One of the things I’ve really struggled with since Ella has been born is leaving her with other people, firstly there’s only a handful of people I would trust to look after my baby (which is sure is perfectly normal. But even when I’ve been really stressed and known I’ve needed some time I’ve stopped myself from having it, especially in the early days. Breastfeeding didn’t always help as it did resist how long I could go places but thinking back I should have expressed more and taken the opportunities for a break that people where trying to give me. Not many people know this but even now when I leave her I try and talk myself out of it, I make excuses and get very very anxious. which is strange because I leave her at nursery and although I miss her so much I don’t get half as anxious.
But you no what remember that the first time I left her and I felt so refreshed and much happier all ready to be super mum again.
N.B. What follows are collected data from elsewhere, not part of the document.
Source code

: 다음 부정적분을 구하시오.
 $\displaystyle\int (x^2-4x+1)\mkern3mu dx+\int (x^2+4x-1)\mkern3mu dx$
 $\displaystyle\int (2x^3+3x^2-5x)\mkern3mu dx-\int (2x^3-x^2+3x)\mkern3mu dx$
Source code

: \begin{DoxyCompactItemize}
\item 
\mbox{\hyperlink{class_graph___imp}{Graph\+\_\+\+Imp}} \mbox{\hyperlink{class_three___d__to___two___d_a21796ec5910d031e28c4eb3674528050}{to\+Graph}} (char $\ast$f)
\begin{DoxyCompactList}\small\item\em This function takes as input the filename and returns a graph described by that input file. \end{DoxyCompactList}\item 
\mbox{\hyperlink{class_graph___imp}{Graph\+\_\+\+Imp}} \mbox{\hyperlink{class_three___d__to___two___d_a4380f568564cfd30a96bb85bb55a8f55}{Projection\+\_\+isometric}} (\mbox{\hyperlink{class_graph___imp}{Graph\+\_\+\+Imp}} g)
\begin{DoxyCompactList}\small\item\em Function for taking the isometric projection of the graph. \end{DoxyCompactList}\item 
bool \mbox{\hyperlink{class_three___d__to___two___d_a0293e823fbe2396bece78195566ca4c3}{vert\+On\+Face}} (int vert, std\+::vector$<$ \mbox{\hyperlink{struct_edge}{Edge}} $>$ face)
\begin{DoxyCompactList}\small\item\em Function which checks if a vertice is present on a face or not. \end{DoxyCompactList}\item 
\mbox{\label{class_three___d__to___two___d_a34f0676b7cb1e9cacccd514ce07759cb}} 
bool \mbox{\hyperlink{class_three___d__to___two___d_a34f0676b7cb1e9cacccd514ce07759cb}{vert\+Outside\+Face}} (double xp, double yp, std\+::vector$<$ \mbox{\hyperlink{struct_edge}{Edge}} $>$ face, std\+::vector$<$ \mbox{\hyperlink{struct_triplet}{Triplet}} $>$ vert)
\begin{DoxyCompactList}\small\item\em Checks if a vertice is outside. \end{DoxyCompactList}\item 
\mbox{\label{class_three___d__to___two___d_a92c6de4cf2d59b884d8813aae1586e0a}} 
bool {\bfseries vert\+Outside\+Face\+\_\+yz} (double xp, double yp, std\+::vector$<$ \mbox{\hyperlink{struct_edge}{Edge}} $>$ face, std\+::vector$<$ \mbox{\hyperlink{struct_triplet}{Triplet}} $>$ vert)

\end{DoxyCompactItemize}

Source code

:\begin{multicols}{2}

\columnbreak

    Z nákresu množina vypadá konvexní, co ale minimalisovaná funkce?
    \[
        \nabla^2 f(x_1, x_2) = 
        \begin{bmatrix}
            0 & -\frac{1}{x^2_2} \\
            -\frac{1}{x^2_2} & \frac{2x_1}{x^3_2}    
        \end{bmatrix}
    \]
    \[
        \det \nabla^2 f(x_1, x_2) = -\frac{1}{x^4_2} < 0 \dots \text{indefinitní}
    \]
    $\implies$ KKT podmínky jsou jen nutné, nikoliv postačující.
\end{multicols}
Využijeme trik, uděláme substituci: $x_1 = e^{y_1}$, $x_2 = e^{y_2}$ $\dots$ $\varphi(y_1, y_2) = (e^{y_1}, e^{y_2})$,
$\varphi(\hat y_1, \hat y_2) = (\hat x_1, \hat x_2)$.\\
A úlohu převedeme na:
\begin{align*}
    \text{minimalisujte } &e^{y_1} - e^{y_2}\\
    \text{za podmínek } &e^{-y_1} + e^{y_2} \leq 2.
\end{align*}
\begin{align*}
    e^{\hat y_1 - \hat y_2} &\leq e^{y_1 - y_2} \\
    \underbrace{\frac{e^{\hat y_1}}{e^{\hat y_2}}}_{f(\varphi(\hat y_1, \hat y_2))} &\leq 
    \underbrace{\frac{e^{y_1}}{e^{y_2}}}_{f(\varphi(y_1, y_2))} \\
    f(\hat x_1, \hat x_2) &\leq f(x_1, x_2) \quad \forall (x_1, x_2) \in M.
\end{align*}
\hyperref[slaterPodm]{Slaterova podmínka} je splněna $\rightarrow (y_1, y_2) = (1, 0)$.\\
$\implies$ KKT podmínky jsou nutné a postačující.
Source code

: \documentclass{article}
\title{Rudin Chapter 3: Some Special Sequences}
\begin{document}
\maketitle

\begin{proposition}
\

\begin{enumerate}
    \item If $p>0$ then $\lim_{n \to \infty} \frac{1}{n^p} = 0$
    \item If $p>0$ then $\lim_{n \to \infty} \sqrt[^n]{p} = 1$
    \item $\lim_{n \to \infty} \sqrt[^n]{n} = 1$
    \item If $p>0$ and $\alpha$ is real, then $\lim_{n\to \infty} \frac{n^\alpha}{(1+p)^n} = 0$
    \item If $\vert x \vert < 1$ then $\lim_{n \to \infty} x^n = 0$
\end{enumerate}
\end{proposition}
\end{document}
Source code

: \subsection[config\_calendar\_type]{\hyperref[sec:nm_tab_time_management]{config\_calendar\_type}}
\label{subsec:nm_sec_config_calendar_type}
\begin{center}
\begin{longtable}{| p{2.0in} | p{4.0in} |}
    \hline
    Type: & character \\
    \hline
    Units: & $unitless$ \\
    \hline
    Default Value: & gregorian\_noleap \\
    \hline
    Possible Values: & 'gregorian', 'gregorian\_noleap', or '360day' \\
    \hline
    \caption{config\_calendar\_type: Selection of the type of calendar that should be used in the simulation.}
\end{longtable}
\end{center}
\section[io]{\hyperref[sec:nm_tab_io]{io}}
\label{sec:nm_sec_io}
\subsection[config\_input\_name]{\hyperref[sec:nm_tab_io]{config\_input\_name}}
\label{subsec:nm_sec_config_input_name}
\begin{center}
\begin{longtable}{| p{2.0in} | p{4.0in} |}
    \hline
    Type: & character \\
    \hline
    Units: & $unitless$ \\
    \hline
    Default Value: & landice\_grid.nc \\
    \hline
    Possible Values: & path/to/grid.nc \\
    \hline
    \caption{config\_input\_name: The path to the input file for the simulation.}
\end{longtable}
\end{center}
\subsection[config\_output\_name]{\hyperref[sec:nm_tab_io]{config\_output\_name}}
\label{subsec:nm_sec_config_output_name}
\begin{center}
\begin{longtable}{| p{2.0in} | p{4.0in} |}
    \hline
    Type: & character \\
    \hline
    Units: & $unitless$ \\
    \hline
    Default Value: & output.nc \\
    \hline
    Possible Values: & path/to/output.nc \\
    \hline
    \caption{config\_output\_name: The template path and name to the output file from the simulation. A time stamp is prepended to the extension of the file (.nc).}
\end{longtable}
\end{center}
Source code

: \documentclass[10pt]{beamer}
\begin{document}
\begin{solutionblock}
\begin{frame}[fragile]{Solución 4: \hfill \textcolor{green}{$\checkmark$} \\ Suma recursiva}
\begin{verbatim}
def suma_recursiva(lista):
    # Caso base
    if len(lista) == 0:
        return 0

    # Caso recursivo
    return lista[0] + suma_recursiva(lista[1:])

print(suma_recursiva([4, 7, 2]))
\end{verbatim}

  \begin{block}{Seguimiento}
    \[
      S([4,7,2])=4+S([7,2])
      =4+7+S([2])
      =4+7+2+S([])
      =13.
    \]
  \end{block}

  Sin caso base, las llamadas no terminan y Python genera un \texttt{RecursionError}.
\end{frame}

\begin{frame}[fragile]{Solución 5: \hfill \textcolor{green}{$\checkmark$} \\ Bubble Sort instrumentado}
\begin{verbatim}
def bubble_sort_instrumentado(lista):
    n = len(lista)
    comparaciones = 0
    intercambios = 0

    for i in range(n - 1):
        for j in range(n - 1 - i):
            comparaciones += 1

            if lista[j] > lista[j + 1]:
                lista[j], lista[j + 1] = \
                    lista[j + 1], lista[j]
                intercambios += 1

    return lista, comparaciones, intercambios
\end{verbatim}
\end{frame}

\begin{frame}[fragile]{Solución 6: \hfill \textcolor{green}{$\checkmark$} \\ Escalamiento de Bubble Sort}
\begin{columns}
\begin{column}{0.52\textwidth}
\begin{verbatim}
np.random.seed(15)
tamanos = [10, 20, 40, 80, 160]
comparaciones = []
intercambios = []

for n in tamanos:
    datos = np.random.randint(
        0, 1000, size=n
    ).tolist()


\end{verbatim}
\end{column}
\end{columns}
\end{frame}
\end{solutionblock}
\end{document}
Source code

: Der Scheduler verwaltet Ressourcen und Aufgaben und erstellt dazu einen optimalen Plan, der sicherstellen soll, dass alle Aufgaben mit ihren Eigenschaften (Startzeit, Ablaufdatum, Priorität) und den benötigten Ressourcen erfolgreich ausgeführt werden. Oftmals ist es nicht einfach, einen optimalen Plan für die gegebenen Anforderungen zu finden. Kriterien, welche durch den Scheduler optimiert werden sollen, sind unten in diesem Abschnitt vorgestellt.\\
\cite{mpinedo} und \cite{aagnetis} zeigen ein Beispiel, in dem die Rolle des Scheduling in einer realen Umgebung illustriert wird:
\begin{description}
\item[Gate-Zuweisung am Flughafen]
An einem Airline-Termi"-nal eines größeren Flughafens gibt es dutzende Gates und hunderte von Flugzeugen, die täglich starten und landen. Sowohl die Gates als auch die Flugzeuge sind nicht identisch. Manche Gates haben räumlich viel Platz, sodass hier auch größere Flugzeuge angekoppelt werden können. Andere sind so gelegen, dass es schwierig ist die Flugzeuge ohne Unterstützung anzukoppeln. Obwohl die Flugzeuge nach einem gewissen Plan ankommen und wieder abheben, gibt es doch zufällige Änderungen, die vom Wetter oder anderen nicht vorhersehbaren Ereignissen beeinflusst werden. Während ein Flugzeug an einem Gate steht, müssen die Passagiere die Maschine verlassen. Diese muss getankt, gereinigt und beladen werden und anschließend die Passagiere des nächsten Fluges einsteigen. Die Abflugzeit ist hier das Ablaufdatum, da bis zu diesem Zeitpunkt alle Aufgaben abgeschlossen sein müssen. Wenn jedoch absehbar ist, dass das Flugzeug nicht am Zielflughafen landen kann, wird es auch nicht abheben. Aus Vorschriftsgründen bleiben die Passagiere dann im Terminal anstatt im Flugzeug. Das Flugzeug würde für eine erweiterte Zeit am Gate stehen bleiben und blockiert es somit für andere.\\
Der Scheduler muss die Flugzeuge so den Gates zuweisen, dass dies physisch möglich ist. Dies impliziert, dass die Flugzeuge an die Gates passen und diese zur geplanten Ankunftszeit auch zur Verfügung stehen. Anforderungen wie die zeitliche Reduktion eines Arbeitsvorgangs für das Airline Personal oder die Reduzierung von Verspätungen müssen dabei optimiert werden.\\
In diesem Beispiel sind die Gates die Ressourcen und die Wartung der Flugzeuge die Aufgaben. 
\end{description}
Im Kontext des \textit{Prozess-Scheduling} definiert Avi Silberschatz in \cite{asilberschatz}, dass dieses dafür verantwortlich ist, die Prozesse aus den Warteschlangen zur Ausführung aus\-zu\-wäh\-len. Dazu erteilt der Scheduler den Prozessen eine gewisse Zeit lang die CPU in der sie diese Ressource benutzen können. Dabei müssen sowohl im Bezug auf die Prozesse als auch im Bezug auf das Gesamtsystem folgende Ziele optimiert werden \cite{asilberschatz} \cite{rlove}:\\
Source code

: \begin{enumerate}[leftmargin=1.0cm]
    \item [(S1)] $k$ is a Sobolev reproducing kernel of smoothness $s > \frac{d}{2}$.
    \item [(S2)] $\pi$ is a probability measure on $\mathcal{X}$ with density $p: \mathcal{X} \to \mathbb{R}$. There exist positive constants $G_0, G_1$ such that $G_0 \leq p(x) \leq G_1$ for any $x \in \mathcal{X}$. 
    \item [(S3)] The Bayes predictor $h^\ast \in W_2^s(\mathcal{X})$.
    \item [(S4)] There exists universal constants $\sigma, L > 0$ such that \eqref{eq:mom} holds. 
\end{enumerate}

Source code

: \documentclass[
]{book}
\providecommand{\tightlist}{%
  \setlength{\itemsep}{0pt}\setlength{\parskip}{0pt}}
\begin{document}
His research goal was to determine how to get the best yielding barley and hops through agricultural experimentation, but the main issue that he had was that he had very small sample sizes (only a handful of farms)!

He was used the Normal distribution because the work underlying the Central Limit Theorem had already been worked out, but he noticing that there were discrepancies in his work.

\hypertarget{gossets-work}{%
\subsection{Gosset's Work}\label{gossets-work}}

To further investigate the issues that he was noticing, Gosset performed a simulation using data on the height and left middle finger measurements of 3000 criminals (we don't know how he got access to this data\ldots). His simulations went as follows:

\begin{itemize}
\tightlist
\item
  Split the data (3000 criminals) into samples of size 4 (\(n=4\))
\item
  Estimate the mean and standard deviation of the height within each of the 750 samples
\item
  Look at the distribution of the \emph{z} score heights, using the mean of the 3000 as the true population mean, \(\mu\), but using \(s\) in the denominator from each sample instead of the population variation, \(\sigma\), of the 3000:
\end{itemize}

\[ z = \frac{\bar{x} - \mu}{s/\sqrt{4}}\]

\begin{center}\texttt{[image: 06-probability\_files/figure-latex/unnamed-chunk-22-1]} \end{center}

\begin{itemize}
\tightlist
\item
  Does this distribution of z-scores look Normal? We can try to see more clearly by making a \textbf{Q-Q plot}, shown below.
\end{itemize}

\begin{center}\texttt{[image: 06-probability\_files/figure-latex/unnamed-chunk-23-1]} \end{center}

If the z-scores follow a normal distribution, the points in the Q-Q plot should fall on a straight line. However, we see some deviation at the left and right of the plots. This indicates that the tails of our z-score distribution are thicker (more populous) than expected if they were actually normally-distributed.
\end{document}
Being a parent is stressful and nobody can say any different, being a parent definitely puts you through the motions of emotion. It has taught me that it doesn’t make you a bad mum because you want to have a long shower or a hot cup of tea just once in a while so if anyone is offering to help grab that opportunity with both hands and run with it. This is what even now I have to prepare myself with otherwise I get all worked up.
Mum guilt is real people and it comes in many different thoughts, feelings and scenarios.
I know this post has been a bit of a ramble but I don’t know how I properly feel myself, I just needed a bit of an outlet. I also wanted to get it out their to new mums, or mums with toddlers, who feel a little overwhelmed or stressed that it is normal, everyone goes through this just some hide it better than others.